I Like It Here
Oh yes, easily.”“As big as a blue whale?”
“Yes, of course, as big as any kind of whale.”
“Bigger?”
“Yes, much bigger.”
“How much bigger?”
“Never you mind how much bigger. Just bigger is all I can tell you. Isn’t there a comic there you can read?”
“Mark’s reading the only one I haven’t read.”
“Mark, can you give David that comic and read another for a bit? That one’s the only one he hasn’t read.”
“It’s the only one I haven’t read too, Dad.”
“Any case, I don’t want to read, I want to chat, Dad.”
“Oh, God.”
“Dad.”
“Yes?”
“If two tigers jumped on a blue whale, could they kill it?”
“Ah, but that couldn’t happen, you see. If the whale was in the sea the tigers would drown straight away, and if the whale was …“
“But supposing they did jump on the whale?”

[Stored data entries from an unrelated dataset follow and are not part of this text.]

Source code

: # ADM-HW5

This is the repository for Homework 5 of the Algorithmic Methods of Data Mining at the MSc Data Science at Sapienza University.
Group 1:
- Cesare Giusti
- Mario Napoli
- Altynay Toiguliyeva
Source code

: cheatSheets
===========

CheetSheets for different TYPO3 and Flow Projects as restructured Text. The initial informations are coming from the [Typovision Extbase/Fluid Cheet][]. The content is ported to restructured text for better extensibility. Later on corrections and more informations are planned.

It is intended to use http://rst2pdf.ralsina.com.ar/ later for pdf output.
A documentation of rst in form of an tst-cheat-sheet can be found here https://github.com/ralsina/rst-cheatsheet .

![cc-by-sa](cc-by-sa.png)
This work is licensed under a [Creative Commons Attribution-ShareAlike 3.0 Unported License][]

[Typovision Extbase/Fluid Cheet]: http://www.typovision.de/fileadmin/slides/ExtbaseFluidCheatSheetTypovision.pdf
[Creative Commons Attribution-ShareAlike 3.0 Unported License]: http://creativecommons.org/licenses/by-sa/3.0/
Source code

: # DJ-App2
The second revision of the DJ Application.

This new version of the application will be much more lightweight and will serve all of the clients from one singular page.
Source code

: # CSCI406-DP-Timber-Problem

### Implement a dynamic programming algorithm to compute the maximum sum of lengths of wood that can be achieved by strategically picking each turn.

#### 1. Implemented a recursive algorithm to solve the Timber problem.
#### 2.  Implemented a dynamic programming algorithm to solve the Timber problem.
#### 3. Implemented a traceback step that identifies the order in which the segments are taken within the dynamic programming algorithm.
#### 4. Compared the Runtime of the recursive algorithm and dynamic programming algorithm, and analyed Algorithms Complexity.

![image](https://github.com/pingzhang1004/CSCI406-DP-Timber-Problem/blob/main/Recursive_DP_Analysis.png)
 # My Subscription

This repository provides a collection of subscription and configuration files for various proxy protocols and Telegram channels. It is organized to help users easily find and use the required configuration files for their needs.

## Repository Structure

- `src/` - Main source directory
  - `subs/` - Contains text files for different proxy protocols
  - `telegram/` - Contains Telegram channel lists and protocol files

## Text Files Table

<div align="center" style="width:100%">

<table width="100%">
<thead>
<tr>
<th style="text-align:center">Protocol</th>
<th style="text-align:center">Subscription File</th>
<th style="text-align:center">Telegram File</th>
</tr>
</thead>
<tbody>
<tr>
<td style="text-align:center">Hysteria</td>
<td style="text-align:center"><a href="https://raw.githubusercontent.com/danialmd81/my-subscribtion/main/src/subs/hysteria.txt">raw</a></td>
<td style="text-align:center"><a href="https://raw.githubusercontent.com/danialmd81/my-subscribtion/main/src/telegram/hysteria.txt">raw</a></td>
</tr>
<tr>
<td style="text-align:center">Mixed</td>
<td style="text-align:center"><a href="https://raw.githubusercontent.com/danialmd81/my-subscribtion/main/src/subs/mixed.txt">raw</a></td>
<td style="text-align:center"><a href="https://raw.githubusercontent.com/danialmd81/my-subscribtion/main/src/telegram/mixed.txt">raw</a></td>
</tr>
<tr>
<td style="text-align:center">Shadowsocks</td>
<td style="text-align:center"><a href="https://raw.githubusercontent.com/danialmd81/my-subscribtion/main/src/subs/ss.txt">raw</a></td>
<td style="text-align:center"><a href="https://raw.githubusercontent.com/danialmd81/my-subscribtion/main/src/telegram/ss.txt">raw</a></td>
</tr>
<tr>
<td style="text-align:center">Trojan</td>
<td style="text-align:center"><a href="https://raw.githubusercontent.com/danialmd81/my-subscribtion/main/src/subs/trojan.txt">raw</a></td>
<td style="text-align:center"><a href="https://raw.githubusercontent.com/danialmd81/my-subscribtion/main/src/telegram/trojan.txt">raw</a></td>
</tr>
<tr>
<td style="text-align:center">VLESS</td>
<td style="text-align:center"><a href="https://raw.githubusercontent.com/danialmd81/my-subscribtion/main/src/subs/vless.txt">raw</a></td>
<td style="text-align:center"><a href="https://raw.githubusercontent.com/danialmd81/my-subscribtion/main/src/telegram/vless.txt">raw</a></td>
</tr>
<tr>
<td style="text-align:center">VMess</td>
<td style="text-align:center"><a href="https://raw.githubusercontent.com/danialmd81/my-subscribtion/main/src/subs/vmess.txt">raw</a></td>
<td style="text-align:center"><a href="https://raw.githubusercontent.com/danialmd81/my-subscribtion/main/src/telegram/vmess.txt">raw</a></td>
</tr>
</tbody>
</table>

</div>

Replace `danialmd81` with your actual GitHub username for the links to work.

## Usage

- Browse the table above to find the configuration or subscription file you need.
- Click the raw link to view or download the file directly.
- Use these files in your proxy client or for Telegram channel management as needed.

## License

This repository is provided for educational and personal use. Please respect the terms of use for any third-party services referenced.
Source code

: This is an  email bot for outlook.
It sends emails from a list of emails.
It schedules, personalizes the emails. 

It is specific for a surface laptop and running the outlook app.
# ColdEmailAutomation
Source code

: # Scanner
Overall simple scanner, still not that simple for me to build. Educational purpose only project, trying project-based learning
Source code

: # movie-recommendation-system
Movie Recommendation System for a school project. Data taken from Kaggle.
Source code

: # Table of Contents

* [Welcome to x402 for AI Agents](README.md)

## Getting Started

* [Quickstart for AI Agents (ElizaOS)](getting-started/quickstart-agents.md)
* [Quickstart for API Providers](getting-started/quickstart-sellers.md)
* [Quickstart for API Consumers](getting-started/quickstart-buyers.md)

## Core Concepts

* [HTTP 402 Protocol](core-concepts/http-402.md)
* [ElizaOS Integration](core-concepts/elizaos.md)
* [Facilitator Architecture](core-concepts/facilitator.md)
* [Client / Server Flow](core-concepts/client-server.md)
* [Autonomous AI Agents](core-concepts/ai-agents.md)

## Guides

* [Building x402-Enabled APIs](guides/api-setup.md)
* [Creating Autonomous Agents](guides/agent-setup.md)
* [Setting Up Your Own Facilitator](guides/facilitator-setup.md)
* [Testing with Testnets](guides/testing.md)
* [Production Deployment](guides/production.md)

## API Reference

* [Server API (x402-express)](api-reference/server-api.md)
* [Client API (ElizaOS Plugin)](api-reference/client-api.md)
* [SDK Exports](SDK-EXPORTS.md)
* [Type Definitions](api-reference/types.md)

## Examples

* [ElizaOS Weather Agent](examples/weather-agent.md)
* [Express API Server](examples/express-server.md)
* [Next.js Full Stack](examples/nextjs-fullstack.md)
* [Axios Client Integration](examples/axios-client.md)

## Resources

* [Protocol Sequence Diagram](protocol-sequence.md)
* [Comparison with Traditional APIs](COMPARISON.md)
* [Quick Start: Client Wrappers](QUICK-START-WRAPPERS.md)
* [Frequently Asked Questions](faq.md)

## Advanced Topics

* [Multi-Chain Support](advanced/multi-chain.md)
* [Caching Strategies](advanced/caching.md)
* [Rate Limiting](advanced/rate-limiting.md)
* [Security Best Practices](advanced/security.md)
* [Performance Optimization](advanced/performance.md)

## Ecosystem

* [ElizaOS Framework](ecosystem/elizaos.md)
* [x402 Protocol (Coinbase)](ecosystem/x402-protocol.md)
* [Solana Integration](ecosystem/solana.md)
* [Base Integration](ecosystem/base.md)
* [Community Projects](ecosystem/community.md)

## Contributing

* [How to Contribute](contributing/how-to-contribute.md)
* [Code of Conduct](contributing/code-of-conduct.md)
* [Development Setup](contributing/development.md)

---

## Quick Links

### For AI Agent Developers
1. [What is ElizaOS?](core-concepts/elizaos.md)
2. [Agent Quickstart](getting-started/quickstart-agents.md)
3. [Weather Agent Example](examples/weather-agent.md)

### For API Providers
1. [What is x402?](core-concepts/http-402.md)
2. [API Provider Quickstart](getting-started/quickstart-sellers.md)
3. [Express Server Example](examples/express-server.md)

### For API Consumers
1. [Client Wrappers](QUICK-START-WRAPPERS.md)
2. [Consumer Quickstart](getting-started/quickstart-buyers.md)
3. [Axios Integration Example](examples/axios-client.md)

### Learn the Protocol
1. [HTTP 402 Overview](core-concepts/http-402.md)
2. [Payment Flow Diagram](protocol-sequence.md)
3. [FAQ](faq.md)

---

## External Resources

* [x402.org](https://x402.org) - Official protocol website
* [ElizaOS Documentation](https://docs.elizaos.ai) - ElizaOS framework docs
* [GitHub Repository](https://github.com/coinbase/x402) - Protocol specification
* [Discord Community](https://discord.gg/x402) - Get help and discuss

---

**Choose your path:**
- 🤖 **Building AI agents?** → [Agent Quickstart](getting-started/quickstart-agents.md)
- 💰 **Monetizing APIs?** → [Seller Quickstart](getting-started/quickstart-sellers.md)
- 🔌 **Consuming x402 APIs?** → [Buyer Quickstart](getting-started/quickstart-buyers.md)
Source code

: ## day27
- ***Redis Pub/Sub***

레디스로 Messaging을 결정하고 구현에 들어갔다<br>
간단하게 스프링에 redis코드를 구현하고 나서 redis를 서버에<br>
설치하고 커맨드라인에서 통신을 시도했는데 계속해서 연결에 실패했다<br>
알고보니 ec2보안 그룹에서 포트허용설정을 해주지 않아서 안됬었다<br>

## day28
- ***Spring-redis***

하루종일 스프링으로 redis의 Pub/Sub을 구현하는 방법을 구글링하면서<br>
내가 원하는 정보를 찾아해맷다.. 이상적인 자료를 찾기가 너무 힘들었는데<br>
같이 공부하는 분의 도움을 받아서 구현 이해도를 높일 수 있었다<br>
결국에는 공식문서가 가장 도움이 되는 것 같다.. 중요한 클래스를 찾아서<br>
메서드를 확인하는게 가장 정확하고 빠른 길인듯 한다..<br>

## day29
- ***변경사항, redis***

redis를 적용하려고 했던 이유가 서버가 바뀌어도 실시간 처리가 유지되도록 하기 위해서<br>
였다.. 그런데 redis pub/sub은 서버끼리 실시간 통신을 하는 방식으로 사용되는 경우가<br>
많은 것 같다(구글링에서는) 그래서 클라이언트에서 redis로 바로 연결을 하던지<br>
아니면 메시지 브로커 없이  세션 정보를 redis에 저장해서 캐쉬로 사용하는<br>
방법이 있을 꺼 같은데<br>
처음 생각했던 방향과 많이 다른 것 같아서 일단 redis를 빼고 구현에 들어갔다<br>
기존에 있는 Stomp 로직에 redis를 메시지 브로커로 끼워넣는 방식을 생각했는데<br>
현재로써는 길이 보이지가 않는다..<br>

“… on land it would die very soon anyway, I think I’m right in saying. Or perhaps it’d be dead already. Yes, I think it’d have to be, to be on land. Anyway, it couldn’t happen.”
“But supposing it did?”
“Oh, God. Well, I suppose the tigers’d kill the whale eventually, but it’d take a long time.”
“How long would it take one tiger?”
“Even longer. Now I’m not answering any more questions about whales or tigers.”
“Dad.”
“Oh, what is it now, David?”
“If two sea-serpents …”
Bowen now forbade his elder son all speech under penalty of physical mutilation. A waiver in cases of imminent excretion or vomiting was petitioned for and allowed, but only because all five Bowens were travelling by car at the time. Barbara drove it with concentration and skill, even with a certain dash, punctiliously making with the hand-signals, giving buses right of way, tooting a warning to just the kind of child who might suddenly dash across the road. She also drove in complete silence.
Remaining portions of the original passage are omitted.